The first time, I’d overheard her confronting three fifth-grade boys when she’d discovered they were bullying a disabled boy in her first grade class. I’d been in middle school at the time and had only been at the elementary school to pick up my brothers.
She’d stalked across the asphalt to where the boys were playing basketball and interrupted their game by grabbing the ball and giving them a piece of her mind. At first they didn’t take her seriously. They’d teased her and asked if she was going to run and get her brothers for back up. I’ll never forget the look on the boys’ faces when she calmly and confidently explained that she didn’t need to get her brothers to kick them all in the nuts, which was what she was going to do if she ever found out they’d picked on the boy in the wheelchair again. When one of the boys stepped up to her and said that he would do whatever he wanted and wasn’t scared of a girl, Harmony took two steps forward, a large grin on her face and proceeded to lift her knee straight into the kid’s balls.

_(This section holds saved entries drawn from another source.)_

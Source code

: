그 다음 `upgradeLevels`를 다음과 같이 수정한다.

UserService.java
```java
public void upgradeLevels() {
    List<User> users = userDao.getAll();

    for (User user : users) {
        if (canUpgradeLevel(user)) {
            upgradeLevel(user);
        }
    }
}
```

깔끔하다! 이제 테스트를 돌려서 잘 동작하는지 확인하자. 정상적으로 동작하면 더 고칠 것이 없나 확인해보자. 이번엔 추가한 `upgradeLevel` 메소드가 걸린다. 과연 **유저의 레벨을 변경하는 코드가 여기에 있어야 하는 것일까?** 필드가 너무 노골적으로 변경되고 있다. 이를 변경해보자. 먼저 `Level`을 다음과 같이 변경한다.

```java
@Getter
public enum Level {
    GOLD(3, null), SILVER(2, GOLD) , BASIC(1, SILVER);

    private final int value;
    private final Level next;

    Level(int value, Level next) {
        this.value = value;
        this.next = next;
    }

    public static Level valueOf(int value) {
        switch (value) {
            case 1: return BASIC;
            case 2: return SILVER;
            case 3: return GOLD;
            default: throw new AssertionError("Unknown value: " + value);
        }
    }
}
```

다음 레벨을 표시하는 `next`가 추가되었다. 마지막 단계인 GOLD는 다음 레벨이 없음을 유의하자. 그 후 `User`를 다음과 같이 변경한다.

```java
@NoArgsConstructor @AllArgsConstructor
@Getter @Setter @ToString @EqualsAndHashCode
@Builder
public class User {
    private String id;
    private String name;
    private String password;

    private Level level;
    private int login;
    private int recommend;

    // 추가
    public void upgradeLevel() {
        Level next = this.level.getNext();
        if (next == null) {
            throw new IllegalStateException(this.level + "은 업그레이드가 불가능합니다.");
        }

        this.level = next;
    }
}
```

He dropped to his knees, and his friends had to help him off the court. They were in a hurry to get away with their manhood intact. She stood tall until they were out of sight, then when they were gone she let out a breath, bent over, and put her hand on her stomach. That was the first time Harmony Briggs snuck into my heart. There was so much vulnerability in her strength and I couldn’t help but admire her bravery.
Then there was the time that she’d been cast as Mary in the Easter play at church when she was twelve. I remembered it because I was cast as Joseph and, as disappointed as I was to have to play such a pivotal role in the performance, she had the polar opposite reaction. That was the role every girl coveted and only a few ever got. But Harmony never got to experience it because the night of the production she was “sick” and her understudy Isabella Conner, who was dating my friend and Cara’s brother Colton, filled in.